Question

The equation of the tangent to the parabola \[{y^2} = 16x\] and perpendicular to the line \[x - 4y - 7 = 0\] is
A) \[4x + y + 1 = 0\]
B) \[4x + y + 7 = 0\]
C) \[4x + y - 1 = 0\]
D) \[4x + y - 7 = 0\]

Answer 1

Hint:
Here, we will find the equation of the line which is perpendicular to the given line by using the slope-intercept form. For this, we will use the condition of perpendicularity.
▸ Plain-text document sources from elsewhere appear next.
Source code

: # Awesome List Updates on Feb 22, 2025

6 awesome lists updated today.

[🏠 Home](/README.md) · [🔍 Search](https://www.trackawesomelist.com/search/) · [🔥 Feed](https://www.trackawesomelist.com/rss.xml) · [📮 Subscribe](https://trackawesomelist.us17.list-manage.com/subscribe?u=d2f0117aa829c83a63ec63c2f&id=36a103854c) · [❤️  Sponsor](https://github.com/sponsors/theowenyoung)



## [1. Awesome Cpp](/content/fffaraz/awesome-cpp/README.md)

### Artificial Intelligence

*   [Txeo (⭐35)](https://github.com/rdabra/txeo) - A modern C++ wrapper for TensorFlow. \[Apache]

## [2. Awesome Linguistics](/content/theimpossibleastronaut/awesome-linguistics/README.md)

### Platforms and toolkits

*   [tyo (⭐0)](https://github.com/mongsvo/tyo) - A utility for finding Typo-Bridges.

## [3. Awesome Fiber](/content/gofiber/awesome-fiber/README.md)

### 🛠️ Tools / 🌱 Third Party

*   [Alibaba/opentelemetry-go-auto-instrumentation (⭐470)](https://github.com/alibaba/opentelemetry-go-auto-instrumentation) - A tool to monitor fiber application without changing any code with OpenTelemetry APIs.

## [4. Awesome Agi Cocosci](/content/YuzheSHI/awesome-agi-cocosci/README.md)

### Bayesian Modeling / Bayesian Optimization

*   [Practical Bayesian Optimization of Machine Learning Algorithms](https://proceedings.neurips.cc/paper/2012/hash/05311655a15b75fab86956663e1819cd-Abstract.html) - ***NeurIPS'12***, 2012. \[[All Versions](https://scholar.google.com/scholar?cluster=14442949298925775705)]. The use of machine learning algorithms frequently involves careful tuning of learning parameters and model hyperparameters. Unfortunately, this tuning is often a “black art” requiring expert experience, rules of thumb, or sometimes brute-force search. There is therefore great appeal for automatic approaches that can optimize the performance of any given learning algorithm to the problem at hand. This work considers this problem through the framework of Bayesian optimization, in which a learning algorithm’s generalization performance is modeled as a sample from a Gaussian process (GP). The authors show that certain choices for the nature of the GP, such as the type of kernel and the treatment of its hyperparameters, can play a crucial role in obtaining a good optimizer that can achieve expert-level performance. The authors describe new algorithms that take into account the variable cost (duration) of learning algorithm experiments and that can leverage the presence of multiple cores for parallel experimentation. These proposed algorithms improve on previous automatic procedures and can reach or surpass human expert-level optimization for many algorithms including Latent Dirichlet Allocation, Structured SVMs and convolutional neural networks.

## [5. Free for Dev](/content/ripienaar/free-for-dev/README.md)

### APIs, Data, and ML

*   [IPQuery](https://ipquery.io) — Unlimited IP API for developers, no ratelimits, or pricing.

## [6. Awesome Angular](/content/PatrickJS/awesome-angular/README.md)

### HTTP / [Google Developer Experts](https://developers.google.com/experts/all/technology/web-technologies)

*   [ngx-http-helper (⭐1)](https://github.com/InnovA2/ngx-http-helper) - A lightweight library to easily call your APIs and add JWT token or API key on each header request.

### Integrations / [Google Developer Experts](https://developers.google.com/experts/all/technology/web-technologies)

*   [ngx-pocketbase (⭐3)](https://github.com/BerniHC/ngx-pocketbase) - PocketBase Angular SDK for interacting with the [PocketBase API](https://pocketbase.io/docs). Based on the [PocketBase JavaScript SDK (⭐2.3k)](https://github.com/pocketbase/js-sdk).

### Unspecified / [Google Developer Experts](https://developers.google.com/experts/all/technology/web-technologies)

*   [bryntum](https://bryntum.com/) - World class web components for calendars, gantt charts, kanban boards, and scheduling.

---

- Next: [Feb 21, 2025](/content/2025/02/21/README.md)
Then, we will use the condition of tangency to find the tangent to the given parabola.

Formula used:
We will use the following formulas:
1) If \[{m_1}\] and \[{m_2}\] are the slopes of two perpendicular lines, then \[{m_1} \times {m_2} = - 1\].
2) Condition of tangency to parabola: \[c = \dfrac{a}{m}\]
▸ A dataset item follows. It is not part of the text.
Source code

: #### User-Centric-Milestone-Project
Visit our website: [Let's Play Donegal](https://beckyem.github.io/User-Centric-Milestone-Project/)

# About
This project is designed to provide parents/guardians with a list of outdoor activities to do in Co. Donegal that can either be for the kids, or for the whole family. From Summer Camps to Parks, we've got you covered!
Complete step by step solution:
The given equation of parabola is \[{y^2} = 16x\]. This parabola will open in the rightward direction.
Let us compare the equation of the given parabola to the general form of rightward-open parabola i.e., \[{y^2} = 4ax\]. We have,
\[\begin{array}{l}{y^2} = 16x = 4ax\\ \Rightarrow a = 4\end{array}\]
The given equation of line is \[x - 4y - 7 = 0\].
We will rewrite this line in the slope-intercept form i.e., we will write it in the form \[y = mx + c\]. We get,
\[4y = x - 7\]
Dividing both side by 4, we get
\[ \Rightarrow y = \dfrac{1}{4}x - \dfrac{7}{4}\]………………………………\[\left( 1 \right)\]
Let the slope and \[y - \] intercept of the line in equation \[\left( 1 \right)\] be denoted as \[{m_1}\] and \[{c_1}\] respectively. Therefore, from equation \[\left( 1 \right)\], we have
\[{m_1} = \dfrac{1}{4}\]
\[{c_1} = - \dfrac{7}{4}\]
We have to find the equation of a line which is tangent to the parabola \[{y^2} = 16x\] and perpendicular to the line \[x - 4y - 7 = 0\].
Let the required line be \[y = {m_2}x + {c_2}\] where \[{m_2}\] and \[{c_2}\] are its slope and \[y - \] intercept respectively.
We know that if \[{m_1}\] and \[{m_2}\] are the slopes of two perpendicular lines, then \[{m_1} \times {m_2} = - 1\].
Substituting \[{m_1} = \dfrac{1}{4}\] in the formula \[{m_1} \times {m_2} = - 1\], we get
\[\begin{array}{l}\dfrac{1}{4} \times {m_2} = - 1\\ \Rightarrow {m_2} = - 4\end{array}\]
Now, the equation of the required line becomes \[y = - 4x + {c_2}\].
We have to find the value of \[{c_2}\].
We will use the condition for a line \[y = mx + c\] to be a tangent to a parabola.
Substituting \[{m_2} = - 4\] and \[a = 4\] in the formula \[c = \dfrac{a}{m}\], we get
\[{c_2} = \dfrac{a}{{{m_2}}} = \dfrac{4}{{ - 4}}\]
Simplifying the expression, we get
\[ \Rightarrow {c_2} = - 1\]
Thus, the equation of the required line becomes \[y = - 4x - 1\].
Therefore, the equation of the line which is tangent to the parabola \[{y^2} = 16x\] and perpendicular to the line \[x - 4y - 7 = 0\] is \[4x + y + 1 = 0\].

So, the correct option is option A.

Note:
Tangent to a parabola is a line which touches the parabola at one point. A parabola is a type of conic section which is open from one side. The point of contact of a tangent \[y = mx + \dfrac{a}{m}\] with the parabola \[{y^2} = 4ax\] is \[\left( {\dfrac{a}{{{m^2}}},\dfrac{{2a}}{m}} \right)\].
In the given problem, the tangent to the parabola \[{y^2} = 16x\] is \[4x + y + 1 = 0\].
So, the point of contact becomes \[\left( {\dfrac{4}{{{{( - 4)}^2}}},\dfrac{{2 \times 4}}{{ - 4}}} \right) = \left( {\dfrac{1}{4}, - 2} \right)\].